» **TASK INSTRUCTIONS**: Check every line of the data for the word "room", and copy those that have it.

Saved data entries
==================================================

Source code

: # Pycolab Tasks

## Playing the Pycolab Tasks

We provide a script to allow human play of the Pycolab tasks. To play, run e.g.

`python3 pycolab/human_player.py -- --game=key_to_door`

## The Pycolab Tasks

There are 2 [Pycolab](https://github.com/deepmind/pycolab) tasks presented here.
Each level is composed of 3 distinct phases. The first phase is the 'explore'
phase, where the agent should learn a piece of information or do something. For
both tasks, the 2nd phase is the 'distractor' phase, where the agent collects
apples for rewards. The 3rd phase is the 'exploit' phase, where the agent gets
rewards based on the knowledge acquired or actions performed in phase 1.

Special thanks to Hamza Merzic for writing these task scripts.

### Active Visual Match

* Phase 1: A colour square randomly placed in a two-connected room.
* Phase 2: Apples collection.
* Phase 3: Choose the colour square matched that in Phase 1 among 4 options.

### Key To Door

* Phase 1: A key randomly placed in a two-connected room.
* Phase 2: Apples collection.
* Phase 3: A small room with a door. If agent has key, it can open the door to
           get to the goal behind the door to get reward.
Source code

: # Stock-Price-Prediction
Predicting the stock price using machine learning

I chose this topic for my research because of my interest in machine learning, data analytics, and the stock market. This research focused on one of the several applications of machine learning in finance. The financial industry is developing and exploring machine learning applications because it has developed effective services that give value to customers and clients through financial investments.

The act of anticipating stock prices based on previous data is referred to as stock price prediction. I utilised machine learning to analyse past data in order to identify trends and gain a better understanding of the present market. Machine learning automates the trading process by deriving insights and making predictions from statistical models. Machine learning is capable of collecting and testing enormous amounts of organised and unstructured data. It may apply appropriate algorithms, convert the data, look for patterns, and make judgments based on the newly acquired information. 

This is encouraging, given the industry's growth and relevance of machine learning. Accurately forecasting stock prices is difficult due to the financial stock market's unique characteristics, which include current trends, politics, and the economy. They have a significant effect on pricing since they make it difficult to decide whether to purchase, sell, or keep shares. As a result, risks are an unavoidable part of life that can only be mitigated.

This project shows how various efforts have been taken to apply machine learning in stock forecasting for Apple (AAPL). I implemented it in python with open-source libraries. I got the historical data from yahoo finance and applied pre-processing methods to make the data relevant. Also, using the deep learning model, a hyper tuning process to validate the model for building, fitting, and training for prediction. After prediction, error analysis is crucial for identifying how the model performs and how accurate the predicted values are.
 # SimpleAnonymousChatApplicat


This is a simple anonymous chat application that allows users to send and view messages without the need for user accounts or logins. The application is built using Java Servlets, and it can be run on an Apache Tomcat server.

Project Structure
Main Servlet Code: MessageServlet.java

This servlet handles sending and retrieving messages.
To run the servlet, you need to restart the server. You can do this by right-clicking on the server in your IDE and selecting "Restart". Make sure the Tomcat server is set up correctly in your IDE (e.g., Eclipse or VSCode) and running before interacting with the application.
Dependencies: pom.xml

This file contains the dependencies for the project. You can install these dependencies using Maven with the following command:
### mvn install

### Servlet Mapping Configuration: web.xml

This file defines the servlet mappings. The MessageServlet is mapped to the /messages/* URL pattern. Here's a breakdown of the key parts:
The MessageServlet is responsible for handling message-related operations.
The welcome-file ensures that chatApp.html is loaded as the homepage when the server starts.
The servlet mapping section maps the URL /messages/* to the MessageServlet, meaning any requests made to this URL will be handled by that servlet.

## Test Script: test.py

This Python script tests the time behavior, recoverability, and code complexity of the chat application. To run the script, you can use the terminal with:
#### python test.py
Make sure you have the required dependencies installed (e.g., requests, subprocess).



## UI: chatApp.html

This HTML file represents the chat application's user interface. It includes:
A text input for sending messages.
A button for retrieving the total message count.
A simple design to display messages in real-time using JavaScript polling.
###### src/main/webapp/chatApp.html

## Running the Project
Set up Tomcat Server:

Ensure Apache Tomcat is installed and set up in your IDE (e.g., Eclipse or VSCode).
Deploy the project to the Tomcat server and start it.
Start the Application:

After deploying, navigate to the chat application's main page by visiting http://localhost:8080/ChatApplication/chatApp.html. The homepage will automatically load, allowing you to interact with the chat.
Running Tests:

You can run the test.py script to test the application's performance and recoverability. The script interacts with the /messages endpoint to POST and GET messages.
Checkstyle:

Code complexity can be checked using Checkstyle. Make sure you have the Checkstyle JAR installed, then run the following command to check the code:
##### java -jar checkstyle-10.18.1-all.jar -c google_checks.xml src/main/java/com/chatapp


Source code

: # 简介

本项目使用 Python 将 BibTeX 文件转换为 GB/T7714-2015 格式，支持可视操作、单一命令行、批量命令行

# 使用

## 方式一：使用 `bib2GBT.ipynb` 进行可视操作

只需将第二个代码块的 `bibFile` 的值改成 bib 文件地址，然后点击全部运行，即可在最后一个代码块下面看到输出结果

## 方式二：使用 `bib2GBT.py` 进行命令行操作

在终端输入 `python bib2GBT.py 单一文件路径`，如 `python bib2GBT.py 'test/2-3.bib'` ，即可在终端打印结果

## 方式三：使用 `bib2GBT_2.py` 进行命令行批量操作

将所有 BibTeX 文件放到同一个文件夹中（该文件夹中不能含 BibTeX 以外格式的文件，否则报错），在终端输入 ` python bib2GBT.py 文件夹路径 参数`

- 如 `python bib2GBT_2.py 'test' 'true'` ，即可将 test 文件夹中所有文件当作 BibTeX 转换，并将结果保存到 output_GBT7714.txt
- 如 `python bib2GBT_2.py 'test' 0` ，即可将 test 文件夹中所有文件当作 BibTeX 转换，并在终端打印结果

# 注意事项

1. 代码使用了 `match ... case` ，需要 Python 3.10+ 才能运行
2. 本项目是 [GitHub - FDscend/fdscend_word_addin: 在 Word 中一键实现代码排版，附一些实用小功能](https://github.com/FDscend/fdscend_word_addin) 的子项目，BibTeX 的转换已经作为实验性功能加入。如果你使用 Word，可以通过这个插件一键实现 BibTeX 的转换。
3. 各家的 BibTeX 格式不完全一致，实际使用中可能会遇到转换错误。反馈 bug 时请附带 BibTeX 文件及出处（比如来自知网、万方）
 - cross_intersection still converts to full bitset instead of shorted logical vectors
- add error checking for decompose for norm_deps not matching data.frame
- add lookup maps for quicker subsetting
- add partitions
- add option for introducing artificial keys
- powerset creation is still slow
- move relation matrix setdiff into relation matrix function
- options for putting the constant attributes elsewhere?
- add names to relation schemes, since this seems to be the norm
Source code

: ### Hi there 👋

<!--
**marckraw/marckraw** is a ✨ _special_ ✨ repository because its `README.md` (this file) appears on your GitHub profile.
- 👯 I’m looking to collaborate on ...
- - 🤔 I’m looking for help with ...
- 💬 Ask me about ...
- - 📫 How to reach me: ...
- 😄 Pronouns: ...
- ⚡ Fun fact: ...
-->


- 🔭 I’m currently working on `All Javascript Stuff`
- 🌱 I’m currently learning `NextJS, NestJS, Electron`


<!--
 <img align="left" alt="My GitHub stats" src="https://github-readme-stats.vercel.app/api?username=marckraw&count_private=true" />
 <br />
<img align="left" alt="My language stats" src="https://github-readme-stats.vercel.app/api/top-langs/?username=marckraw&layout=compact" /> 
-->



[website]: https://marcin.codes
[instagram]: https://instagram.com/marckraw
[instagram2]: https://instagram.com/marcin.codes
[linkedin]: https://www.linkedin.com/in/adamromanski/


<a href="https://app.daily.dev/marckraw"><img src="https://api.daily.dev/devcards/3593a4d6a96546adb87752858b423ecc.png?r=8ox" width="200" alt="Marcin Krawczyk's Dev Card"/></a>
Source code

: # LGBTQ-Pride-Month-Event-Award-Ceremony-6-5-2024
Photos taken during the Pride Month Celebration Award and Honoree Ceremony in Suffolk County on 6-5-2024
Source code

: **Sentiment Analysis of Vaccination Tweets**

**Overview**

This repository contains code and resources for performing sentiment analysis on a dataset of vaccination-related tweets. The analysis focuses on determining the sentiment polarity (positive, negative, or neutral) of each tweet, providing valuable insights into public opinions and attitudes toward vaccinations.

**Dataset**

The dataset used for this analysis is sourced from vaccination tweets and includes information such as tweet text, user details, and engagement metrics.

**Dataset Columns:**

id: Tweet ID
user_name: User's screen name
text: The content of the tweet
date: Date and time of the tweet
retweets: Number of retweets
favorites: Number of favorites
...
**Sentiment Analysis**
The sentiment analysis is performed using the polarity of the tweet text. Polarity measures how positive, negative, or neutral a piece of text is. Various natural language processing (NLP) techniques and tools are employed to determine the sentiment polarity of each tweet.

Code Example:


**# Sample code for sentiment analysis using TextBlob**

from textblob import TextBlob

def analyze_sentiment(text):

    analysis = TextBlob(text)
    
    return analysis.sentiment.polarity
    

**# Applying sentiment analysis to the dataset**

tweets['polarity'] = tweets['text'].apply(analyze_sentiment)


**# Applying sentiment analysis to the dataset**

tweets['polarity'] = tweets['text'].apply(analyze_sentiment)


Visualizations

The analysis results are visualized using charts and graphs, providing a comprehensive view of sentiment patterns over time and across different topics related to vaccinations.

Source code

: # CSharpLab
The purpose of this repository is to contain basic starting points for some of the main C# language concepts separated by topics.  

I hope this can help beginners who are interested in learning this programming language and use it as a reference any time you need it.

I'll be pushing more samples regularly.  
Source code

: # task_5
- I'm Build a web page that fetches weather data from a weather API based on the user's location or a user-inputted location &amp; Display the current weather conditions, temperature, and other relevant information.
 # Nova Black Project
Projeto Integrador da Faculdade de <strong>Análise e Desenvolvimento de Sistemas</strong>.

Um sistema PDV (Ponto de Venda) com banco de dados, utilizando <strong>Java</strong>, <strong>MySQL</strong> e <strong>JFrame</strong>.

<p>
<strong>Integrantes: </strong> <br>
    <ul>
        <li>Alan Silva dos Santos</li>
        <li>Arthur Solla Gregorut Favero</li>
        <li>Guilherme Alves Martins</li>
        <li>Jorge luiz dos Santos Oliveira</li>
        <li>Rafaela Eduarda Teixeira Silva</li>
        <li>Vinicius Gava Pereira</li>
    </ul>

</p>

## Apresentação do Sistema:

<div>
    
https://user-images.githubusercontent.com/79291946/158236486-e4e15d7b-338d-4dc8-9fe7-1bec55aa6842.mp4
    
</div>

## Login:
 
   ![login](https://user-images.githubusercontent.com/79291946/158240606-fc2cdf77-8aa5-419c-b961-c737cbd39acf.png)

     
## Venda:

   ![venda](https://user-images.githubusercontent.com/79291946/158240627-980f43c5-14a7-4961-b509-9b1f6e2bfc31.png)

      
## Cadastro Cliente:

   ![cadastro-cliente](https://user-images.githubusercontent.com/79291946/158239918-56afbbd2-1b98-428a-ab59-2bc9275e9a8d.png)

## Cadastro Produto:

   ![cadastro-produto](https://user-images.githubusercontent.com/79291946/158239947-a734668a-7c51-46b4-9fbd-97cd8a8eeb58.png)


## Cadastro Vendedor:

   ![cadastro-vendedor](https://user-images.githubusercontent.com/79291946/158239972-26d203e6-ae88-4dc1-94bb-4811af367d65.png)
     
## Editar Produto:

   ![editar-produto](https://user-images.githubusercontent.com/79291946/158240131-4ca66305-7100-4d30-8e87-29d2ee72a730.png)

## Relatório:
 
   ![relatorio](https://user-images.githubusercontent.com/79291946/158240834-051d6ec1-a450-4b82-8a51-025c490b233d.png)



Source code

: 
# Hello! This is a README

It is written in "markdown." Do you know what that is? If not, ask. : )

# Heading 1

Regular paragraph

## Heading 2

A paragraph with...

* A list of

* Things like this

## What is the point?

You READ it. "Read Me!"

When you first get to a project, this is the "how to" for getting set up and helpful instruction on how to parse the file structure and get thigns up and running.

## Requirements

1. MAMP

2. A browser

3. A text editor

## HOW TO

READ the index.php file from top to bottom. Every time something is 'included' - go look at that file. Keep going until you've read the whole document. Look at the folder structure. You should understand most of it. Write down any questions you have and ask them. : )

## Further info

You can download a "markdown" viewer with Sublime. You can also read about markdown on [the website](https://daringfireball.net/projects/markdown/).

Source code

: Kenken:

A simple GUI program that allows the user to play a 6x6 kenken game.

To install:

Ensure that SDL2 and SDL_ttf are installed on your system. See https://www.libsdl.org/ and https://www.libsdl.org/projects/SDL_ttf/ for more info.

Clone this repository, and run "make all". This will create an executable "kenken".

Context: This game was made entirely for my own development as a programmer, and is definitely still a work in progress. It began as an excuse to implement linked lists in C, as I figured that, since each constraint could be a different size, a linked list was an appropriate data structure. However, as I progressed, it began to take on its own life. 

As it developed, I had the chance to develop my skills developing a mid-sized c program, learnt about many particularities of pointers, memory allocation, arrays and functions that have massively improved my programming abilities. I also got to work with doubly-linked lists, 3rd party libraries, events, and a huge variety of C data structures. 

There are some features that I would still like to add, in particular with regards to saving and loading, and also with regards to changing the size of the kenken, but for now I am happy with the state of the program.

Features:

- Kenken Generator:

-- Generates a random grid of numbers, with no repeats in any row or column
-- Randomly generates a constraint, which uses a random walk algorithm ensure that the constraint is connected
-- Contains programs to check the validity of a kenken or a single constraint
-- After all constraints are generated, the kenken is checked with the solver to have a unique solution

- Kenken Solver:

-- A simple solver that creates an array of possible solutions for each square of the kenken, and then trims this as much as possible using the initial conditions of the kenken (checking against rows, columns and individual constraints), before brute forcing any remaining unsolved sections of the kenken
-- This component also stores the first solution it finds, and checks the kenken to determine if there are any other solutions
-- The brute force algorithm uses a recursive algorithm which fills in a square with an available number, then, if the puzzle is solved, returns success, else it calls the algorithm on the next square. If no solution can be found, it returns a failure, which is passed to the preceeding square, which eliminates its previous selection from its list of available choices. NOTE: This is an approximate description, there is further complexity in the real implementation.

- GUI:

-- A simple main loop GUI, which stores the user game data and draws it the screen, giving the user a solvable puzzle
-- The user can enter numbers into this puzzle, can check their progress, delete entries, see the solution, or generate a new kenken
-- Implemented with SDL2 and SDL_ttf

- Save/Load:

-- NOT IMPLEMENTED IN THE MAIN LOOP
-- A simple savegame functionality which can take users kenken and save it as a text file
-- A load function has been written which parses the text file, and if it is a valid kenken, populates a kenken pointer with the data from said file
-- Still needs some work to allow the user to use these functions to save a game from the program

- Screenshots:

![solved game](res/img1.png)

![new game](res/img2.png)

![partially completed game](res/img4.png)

==================================================

» **RESULT**:
* Phase 1: A colour square randomly placed in a two-connected room.
* Phase 1: A key randomly placed in a two-connected room.
* Phase 3: A small room with a door. If agent has key, it can open the door to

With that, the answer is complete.